(Dataset records)
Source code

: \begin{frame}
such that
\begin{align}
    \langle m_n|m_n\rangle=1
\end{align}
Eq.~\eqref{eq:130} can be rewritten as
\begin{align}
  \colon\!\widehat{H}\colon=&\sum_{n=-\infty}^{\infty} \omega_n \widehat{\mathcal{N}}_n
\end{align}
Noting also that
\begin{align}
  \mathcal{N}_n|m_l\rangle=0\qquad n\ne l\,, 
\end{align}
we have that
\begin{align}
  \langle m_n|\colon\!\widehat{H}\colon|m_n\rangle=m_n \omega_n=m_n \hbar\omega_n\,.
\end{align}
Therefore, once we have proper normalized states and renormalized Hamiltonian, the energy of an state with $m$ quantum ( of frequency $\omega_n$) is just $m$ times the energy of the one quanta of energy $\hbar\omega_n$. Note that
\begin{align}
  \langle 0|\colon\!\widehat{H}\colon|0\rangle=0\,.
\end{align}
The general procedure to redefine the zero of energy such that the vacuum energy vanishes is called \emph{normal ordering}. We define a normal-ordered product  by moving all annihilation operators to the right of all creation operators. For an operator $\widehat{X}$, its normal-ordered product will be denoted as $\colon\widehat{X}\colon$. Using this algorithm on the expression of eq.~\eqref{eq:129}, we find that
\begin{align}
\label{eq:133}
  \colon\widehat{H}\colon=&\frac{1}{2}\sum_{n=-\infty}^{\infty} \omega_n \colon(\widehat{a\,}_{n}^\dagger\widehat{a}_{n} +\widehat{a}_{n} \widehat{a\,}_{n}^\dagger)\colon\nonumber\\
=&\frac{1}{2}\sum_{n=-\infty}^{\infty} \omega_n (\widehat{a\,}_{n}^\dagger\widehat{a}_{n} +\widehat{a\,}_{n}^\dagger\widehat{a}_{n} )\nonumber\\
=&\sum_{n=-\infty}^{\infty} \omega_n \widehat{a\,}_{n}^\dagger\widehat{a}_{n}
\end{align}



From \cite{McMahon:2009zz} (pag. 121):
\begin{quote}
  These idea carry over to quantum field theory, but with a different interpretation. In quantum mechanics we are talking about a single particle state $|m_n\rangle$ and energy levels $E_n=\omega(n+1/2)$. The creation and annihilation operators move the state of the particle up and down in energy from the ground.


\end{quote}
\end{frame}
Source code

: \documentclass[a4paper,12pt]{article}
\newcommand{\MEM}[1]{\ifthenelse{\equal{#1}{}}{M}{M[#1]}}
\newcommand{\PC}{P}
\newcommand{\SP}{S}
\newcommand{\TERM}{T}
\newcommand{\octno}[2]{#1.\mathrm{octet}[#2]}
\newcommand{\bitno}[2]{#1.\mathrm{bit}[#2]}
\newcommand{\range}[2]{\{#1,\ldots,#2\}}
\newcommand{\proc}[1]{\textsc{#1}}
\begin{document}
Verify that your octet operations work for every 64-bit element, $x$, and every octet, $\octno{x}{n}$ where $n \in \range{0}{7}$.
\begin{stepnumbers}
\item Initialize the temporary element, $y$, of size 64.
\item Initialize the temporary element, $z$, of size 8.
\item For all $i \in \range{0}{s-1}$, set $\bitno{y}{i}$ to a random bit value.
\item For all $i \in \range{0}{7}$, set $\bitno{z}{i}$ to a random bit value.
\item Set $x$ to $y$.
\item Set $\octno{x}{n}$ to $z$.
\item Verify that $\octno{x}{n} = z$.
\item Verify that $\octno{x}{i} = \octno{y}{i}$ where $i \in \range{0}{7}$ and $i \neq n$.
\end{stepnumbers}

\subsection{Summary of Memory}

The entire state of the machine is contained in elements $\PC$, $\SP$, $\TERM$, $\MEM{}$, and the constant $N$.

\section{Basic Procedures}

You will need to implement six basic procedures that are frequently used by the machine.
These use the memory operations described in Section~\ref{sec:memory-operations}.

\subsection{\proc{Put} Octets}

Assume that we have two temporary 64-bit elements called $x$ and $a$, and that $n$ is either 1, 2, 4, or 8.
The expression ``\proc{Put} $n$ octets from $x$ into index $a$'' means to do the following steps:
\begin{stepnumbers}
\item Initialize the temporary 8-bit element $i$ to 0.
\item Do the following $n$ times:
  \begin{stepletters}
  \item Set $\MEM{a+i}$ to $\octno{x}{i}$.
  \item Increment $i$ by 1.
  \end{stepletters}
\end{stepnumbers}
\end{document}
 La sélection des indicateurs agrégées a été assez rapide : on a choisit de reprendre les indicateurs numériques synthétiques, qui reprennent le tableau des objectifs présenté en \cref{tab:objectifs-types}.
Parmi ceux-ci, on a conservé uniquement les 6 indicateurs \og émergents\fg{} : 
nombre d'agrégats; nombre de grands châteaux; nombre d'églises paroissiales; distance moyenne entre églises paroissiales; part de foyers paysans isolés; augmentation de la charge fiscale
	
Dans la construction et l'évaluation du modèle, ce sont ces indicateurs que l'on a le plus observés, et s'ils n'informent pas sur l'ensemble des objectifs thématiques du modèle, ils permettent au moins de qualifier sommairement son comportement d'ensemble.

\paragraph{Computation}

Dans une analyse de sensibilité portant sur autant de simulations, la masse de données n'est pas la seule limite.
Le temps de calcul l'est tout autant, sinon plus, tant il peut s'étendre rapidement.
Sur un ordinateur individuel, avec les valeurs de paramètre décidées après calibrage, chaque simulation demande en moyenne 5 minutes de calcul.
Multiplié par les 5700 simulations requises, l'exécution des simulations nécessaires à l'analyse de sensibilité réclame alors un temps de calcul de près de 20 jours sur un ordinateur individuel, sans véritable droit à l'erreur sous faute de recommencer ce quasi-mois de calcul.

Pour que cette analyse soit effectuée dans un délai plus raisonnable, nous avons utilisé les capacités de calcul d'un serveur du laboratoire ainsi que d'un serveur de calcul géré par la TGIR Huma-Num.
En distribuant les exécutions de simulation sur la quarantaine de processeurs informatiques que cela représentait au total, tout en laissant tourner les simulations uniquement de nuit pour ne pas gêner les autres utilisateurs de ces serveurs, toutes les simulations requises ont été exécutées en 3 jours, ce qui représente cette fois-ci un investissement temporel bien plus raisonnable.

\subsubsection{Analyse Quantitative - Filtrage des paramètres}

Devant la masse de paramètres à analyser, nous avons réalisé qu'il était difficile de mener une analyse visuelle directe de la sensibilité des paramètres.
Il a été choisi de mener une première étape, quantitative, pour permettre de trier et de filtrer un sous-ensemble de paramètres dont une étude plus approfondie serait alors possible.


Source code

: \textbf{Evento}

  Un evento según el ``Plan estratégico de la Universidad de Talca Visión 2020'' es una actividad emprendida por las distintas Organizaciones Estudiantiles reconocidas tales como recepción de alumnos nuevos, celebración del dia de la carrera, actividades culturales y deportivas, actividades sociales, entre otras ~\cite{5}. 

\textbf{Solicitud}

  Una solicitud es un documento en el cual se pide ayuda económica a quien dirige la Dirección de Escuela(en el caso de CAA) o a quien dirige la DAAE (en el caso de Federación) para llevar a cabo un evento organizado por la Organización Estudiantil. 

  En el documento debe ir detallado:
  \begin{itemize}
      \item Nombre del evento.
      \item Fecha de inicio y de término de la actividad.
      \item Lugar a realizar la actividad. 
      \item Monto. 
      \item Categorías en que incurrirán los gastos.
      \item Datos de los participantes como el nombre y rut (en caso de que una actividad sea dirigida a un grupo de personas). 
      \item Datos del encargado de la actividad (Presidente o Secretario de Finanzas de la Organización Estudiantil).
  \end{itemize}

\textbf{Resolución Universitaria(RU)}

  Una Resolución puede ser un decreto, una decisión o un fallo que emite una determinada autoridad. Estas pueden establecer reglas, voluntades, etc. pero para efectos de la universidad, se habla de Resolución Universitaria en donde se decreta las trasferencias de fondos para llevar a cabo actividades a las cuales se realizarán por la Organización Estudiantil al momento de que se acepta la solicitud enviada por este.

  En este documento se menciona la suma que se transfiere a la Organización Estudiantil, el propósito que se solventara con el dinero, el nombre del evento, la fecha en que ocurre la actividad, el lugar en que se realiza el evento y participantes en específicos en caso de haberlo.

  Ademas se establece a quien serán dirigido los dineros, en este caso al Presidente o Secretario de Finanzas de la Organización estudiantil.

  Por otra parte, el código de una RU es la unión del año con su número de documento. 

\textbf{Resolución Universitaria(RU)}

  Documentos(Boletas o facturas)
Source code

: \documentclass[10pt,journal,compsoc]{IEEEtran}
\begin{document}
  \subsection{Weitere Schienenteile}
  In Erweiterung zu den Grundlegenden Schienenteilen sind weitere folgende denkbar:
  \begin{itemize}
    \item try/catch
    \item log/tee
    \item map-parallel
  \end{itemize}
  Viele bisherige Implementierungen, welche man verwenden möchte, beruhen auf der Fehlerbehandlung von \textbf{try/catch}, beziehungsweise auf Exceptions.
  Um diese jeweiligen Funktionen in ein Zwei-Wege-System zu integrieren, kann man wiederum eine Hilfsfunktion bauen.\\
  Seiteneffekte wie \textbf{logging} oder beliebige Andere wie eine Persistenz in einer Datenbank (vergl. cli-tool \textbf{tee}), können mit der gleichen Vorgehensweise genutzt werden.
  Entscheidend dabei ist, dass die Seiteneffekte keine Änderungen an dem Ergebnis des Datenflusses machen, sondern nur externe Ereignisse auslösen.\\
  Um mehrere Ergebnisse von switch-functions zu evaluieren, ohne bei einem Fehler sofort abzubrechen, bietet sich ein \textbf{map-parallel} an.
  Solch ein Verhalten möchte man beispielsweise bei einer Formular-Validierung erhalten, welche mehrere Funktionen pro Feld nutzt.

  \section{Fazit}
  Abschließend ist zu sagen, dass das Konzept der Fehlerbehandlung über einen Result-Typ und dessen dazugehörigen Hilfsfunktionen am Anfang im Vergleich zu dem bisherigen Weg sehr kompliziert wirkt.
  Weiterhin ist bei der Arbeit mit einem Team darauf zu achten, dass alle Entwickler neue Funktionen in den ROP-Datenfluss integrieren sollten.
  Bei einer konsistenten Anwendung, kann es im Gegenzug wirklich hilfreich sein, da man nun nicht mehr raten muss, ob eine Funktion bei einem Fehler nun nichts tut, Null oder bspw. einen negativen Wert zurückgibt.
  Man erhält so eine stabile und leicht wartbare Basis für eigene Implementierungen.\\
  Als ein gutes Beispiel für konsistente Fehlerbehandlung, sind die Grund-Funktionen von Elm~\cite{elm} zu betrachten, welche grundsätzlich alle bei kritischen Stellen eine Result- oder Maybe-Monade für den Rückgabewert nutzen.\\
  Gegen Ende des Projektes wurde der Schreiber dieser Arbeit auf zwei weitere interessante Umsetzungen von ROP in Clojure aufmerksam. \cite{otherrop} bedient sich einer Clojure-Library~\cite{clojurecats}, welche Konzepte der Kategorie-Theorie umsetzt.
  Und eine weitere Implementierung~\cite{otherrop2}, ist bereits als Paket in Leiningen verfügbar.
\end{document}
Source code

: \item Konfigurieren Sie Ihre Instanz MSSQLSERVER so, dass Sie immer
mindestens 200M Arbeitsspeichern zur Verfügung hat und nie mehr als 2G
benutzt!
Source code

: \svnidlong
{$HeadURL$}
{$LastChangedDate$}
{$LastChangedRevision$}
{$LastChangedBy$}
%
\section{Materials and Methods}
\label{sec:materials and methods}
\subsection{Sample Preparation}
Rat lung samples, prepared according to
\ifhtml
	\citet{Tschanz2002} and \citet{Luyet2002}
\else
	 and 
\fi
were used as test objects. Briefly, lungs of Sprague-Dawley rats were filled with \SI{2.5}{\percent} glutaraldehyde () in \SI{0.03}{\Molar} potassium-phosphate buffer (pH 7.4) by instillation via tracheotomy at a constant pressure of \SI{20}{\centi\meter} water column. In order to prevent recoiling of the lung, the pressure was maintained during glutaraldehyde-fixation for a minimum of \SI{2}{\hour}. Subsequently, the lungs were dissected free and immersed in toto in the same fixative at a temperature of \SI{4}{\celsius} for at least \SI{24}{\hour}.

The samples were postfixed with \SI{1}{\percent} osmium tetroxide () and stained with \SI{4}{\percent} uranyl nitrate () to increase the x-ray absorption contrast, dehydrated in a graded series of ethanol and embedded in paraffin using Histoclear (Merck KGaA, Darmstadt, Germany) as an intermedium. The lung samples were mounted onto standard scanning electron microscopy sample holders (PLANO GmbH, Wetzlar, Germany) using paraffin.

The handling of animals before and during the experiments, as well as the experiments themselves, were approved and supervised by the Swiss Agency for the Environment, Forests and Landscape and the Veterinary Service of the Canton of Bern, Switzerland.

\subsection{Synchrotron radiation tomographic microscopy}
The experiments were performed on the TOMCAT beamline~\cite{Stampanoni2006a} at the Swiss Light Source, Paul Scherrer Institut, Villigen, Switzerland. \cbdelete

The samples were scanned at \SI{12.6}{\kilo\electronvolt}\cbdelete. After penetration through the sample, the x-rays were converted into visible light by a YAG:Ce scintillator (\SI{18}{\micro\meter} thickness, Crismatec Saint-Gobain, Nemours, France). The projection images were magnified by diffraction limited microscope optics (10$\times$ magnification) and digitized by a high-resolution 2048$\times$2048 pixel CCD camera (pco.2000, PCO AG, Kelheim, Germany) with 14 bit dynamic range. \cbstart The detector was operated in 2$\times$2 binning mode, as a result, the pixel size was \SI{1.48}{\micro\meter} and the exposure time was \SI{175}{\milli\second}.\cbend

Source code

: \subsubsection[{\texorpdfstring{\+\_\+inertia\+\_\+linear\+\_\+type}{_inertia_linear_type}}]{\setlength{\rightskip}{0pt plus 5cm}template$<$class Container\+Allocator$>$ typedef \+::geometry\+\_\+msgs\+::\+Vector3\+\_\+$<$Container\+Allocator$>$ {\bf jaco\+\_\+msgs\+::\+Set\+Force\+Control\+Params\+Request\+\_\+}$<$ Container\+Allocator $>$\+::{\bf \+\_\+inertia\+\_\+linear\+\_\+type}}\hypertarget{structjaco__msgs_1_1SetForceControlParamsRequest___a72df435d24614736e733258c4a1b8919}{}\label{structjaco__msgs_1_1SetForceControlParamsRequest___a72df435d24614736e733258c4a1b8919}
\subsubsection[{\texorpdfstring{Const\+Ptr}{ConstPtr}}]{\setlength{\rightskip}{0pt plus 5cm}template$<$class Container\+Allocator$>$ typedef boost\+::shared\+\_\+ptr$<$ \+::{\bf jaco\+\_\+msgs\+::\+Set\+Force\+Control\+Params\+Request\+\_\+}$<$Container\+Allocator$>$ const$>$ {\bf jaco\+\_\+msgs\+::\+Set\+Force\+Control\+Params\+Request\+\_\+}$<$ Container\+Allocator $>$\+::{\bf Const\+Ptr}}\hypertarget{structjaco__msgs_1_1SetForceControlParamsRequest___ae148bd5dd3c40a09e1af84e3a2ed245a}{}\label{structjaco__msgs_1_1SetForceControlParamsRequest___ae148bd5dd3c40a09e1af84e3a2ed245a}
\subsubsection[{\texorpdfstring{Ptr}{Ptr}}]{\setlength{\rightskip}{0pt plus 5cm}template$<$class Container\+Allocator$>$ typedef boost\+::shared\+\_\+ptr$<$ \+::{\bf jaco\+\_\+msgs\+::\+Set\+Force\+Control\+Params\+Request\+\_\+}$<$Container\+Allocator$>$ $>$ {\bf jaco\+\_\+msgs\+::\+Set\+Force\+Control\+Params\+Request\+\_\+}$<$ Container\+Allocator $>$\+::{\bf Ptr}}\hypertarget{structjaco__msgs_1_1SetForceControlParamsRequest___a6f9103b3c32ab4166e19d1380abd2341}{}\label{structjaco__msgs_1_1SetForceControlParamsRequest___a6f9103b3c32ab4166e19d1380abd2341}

▶ [Exercise details] The answer must be every line of the records above that holds the word "annihilation".

▶ [Task solution]
The general procedure to redefine the zero of energy such that the vacuum energy vanishes is called \emph{normal ordering}. We define a normal-ordered product  by moving all annihilation operators to the right of all creation operators. For an operator $\widehat{X}$, its normal-ordered product will be denoted as $\colon\widehat{X}\colon$. Using this algorithm on the expression of eq.~\eqref{eq:129}, we find that
  These idea carry over to quantum field theory, but with a different interpretation. In quantum mechanics we are talking about a single particle state $|m_n\rangle$ and energy levels $E_n=\omega(n+1/2)$. The creation and annihilation operators move the state of the particle up and down in energy from the ground.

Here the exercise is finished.